Bizler yazılarımızı derlerken, bilim insanlarının araştırmalarına, bilimsel verilere dayanmak zorundayız. Ancak bu kaideyle kaleme aldığımız makalelerin kayda değer olması mümkündür. Toplumda çevre ilgisinin artması, insanların ellerine pankart alıp protestoya gitmeleri gibi, Kaz Dağları örneğinde olduğu şekilde, ünlü, ünsüz binlerce insanın mevzuya konu maden ocağını boykot gösterileri düzenlemeleri gibi, çok sayıda değişik türde “refleks göstermek” olarak algılanıyor.

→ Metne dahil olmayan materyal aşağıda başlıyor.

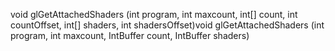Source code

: void glGetAttachedShaders (int program, int maxcount, int[] count, int countOffset, int[] shaders, int shadersOffset)void glGetAttachedShaders (int program, int maxcount, IntBuffer count, IntBuffer shaders)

Geçtiğimiz günlerde, saygın bilim insanlarımızdan Celal Şengör hocamızın, madenleri protesto eden çevrecileri sert şekilde eleştirmesi medyada oldukça yer aldı. Hocamız kendine münhasır üslubu yüzünden oldukça tepki çekti. Bilgi birikimleri neredeyse uçsuz bucaksız çok az sayıda bilim insanlarımıza hiç değilse yaşlarından dolayı çok daha hoş görülü olmamız gerektiğini düşünüyorum.
Aynı şekilde, fikrine katılmadığımız insanları dinlemek, yaratıcılık özellikleri nedeniyle her daim farklı bakış açılarına sahip zanaatkarları, sanatçıları anlamaya çalışmak gibi, bilim insanlarının da hitabetinde pervasız olma özgürlüğü olduğu düşünüyorum. Çünkü onların bizlere hiç ama hiç ihtiyacı olmadığı, bizlerin onların müstesna kişiliklerine muhtaç olduğumuz gerçeğini kabul etmemiz gerekiyor.
Bu onların her dediği doğrudur, her yaptıkları münasiptir anlamı taşımaz. En başta kendileri, var olan, olagelen her şeyi incelemek, araştırmak ve hepsinden çok sorgulamakla, eleştirmekle alakalıdırlar.
Burada yapılması gereken, kendimize dönüp bakıp, kendimizi sorgulamak olmalıdır. Konu, maden ocaklarının çevreye verdiği zararlardı. Tüm dünya, beşeri hayat, ekonomi, ticaret, iskan, ulaşım ve iletişim dahil, aklımıza gelebilecek her tür amelimizi besleyen imalatın altında madenler bulunmakta.
Yerleşik hayata geçen ilk insandan bugüne, endüstriyi, sanayi ve son yüzyılda hepsinden fazla teknolojiyi besleyen üretimler madenler sayesinde yapılmaya devam etmektedir. Şehirlerimizi inşa eden binalar, taş, demir, mıcır, çimento madenleri ile yapılmakta. Hiç kimse ev sahibi olmak istemiyorum demezken, taş ocağına karşıyız şeklinde bir argüman geliştirmek ne denli gerçekçi bir tutum olabilir?
Bir kısım çevreci elbette ki, madenin kendisine değil, üretim sırasında çevreye verdiği zarara dikkat çekmeye özen gösterirken, çoğu kesim, ne yazık ki; yalnızca kendisini popülizm yapan grupların akışına bırakmış, o akışa kapılıp gitmiş insanlardan oluşan güruhtur. Neye ve neden karşı çıkması gerektiğini dahi sorgulamamıştır. Konudan haberi yoktur.